MATERIAL PROVIDED Start Marker

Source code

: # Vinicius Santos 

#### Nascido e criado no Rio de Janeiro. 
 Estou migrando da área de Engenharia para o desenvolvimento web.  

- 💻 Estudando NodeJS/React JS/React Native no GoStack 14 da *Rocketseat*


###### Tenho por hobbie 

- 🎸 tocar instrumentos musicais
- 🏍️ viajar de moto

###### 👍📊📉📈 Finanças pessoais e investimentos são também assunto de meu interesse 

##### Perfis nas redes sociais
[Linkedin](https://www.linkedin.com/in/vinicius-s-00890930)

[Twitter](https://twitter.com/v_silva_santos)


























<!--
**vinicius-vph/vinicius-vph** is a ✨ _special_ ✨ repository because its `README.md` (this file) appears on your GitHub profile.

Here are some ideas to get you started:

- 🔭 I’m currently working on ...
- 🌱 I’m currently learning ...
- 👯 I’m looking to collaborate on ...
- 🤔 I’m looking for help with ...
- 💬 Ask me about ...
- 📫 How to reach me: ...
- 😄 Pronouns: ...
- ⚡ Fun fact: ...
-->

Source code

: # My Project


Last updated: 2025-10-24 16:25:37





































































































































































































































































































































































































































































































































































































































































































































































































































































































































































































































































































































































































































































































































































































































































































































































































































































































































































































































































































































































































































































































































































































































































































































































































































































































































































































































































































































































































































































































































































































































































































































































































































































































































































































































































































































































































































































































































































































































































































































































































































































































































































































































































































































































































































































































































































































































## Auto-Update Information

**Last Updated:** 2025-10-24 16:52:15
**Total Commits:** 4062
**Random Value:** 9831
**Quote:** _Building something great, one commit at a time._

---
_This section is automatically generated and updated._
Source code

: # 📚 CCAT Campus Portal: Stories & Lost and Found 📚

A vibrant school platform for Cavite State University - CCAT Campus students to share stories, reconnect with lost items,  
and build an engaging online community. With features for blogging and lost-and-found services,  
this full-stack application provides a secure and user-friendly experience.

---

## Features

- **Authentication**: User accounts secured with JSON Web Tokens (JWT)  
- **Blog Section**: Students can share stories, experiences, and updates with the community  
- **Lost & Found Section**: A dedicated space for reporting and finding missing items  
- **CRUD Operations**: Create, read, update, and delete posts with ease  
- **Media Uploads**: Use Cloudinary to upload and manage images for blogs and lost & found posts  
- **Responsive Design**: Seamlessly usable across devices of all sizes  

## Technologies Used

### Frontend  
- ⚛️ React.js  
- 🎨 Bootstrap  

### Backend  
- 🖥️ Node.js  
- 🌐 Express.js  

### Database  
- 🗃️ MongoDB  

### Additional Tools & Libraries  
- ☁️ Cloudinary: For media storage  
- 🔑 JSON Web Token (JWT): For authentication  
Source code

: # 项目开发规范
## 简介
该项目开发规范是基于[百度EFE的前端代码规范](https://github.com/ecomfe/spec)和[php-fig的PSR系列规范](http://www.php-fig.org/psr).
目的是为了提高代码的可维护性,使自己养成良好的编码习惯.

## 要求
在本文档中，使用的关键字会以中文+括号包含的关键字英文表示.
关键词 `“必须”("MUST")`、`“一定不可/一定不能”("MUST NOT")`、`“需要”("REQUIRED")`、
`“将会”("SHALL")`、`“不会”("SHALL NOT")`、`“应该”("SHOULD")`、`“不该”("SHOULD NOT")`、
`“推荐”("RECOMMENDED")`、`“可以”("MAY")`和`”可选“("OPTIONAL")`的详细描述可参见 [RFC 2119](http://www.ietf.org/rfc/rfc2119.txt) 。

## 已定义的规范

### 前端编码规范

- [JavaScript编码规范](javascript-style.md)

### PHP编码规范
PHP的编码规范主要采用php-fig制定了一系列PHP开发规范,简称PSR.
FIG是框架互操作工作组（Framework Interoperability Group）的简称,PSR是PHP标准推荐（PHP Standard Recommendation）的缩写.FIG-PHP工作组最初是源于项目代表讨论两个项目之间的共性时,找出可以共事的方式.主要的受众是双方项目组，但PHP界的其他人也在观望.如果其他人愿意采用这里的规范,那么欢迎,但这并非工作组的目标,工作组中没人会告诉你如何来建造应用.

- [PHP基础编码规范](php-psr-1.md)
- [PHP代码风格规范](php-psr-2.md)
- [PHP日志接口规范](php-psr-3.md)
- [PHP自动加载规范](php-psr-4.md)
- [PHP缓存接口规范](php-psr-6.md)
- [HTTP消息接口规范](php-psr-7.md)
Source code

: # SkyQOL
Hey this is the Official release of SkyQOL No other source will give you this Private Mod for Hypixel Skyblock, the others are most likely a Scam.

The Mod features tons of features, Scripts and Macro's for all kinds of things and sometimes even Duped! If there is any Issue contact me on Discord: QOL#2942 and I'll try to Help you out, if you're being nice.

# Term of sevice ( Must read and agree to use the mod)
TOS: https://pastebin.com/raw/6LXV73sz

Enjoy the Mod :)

MATERIAL PROVIDED End Marker

* WHAT TO WORK ON: Your answer should consist solely of the lines above from the line with "- 🖥️ Node.js" to the line with "PHP的编码规范主要采用php-fig制定了一系列PHP开发规范,简称PSR.", both included, reproduced exactly.

* ANSWER SECTION:
- 🖥️ Node.js  
- 🌐 Express.js  

### Database  
- 🗃️ MongoDB  

### Additional Tools & Libraries  
- ☁️ Cloudinary: For media storage  
- 🔑 JSON Web Token (JWT): For authentication  
Source code

: # 项目开发规范
## 简介
该项目开发规范是基于[百度EFE的前端代码规范](https://github.com/ecomfe/spec)和[php-fig的PSR系列规范](http://www.php-fig.org/psr).
目的是为了提高代码的可维护性,使自己养成良好的编码习惯.

## 要求
在本文档中，使用的关键字会以中文+括号包含的关键字英文表示.
关键词 `“必须”("MUST")`、`“一定不可/一定不能”("MUST NOT")`、`“需要”("REQUIRED")`、
`“将会”("SHALL")`、`“不会”("SHALL NOT")`、`“应该”("SHOULD")`、`“不该”("SHOULD NOT")`、
`“推荐”("RECOMMENDED")`、`“可以”("MAY")`和`”可选“("OPTIONAL")`的详细描述可参见 [RFC 2119](http://www.ietf.org/rfc/rfc2119.txt) 。

## 已定义的规范

### 前端编码规范

- [JavaScript编码规范](javascript-style.md)

### PHP编码规范
PHP的编码规范主要采用php-fig制定了一系列PHP开发规范,简称PSR.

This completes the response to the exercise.